Seventeen blastocysts with 401-25,997 cells that had previously undergone IF for KI6715 were randomly selected for an additional phalloidin staining. Embryos were manually dissected from the agarose and any remaining agarose was dissolved using 60°C PBSP. Embryos were washed twice in PBSP + 0.1% Tween20 (PBSTP) and incubated for 45-60 minutes at RT in Phalloidin-iFluor 488 Reagent, diluted 1:1000 in PBSTP. Embryos were then washed twice in PBSTP, nuclei were re-stained by incubating in 1 ug/ml DAPI in PBSP for 10 min, washed twice in PBSP and re-mounted in mounted in 1.2% LMP agarose at 42 °C.
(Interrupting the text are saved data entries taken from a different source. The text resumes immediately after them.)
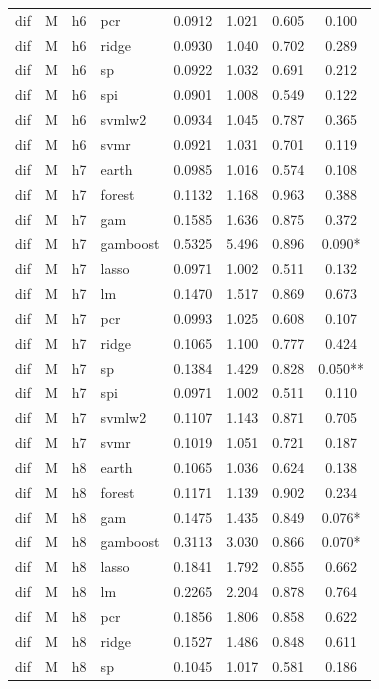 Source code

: \begin{ThreePartTable}
\begin{longtable}[t]{llclcccc}
dif & M & h6 & pcr & 0.0912 & 1.021 & 0.605 & 0.100\\
dif & M & h6 & ridge & 0.0930 & 1.040 & 0.702 & 0.289\\
dif & M & h6 & sp & 0.0922 & 1.032 & 0.691 & 0.212\\
dif & M & h6 & spi & 0.0901 & 1.008 & 0.549 & 0.122\\
dif & M & h6 & svmlw2 & 0.0934 & 1.045 & 0.787 & 0.365\\
dif & M & h6 & svmr & 0.0921 & 1.031 & 0.701 & 0.119\\
\addlinespace
dif & M & h7 & earth & 0.0985 & 1.016 & 0.574 & 0.108\\
dif & M & h7 & forest & 0.1132 & 1.168 & 0.963 & 0.388\\
dif & M & h7 & gam & 0.1585 & 1.636 & 0.875 & 0.372\\
dif & M & h7 & gamboost & 0.5325 & 5.496 & 0.896 & 0.090*\\
dif & M & h7 & lasso & 0.0971 & 1.002 & 0.511 & 0.132\\
dif & M & h7 & lm & 0.1470 & 1.517 & 0.869 & 0.673\\
dif & M & h7 & pcr & 0.0993 & 1.025 & 0.608 & 0.107\\
dif & M & h7 & ridge & 0.1065 & 1.100 & 0.777 & 0.424\\
dif & M & h7 & sp & 0.1384 & 1.429 & 0.828 & 0.050**\\
dif & M & h7 & spi & 0.0971 & 1.002 & 0.511 & 0.110\\
dif & M & h7 & svmlw2 & 0.1107 & 1.143 & 0.871 & 0.705\\
dif & M & h7 & svmr & 0.1019 & 1.051 & 0.721 & 0.187\\
\addlinespace
dif & M & h8 & earth & 0.1065 & 1.036 & 0.624 & 0.138\\
dif & M & h8 & forest & 0.1171 & 1.139 & 0.902 & 0.234\\
dif & M & h8 & gam & 0.1475 & 1.435 & 0.849 & 0.076*\\
dif & M & h8 & gamboost & 0.3113 & 3.030 & 0.866 & 0.070*\\
dif & M & h8 & lasso & 0.1841 & 1.792 & 0.855 & 0.662\\
dif & M & h8 & lm & 0.2265 & 2.204 & 0.878 & 0.764\\
dif & M & h8 & pcr & 0.1856 & 1.806 & 0.858 & 0.622\\
dif & M & h8 & ridge & 0.1527 & 1.486 & 0.848 & 0.611\\
dif & M & h8 & sp & 0.1045 & 1.017 & 0.581 & 0.186\\

\end{longtable}
\end{ThreePartTable}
Microscopy, imaging, and image processing

Light sheet microscopy was performed at the centre for microscopy of the University of Zurich (ZMB) using a Zeiss Lightsheet - Zeiss Z.1 microscope equipped with 405 nm (20 mW) and 561 nm (50 mW) solid state diode lasers. The filter sets dapi-draq5 (lp 490, bp 420–470, lp 660) and gfp-mcherry (lp 560, bp 505–530, lp 585) were used. The 20x W Plan APO objectives was used and images were captured using two 3.8 M pixel sCMOs-Cameras. Image acquisition and microscope control was done using the ZEN Black Light sheet software. Confocal microscopy was performed at ScopeM using a Zeiss LSM 780 microscope, equipped with 2 conventional PMTs, a 40x water immersion objective (LD C-Apochromat 40x/1, M27), the following laser lines: diode 405 nm, argon: 458, 477, 488, 514 nm and solid state: 561 nm and was operated using ZEN Black 2012. Brightfield images were obtained using a Zeiss AxioPlan microscope equipped with an Olympus DP73 camera, operated via cellSens Standard. Regions of interest were selected, and stacks were cropped using ZEN or ImageJ.

Reagents

Lists of reagents and antibodies used, including suppliers, antibody dilutions, and article numbers are given in Supplementary Tables S2 and S3, respectively.

Reporting summary

Further information on research design is available in the Nature Portfolio Reporting Summary linked to this article.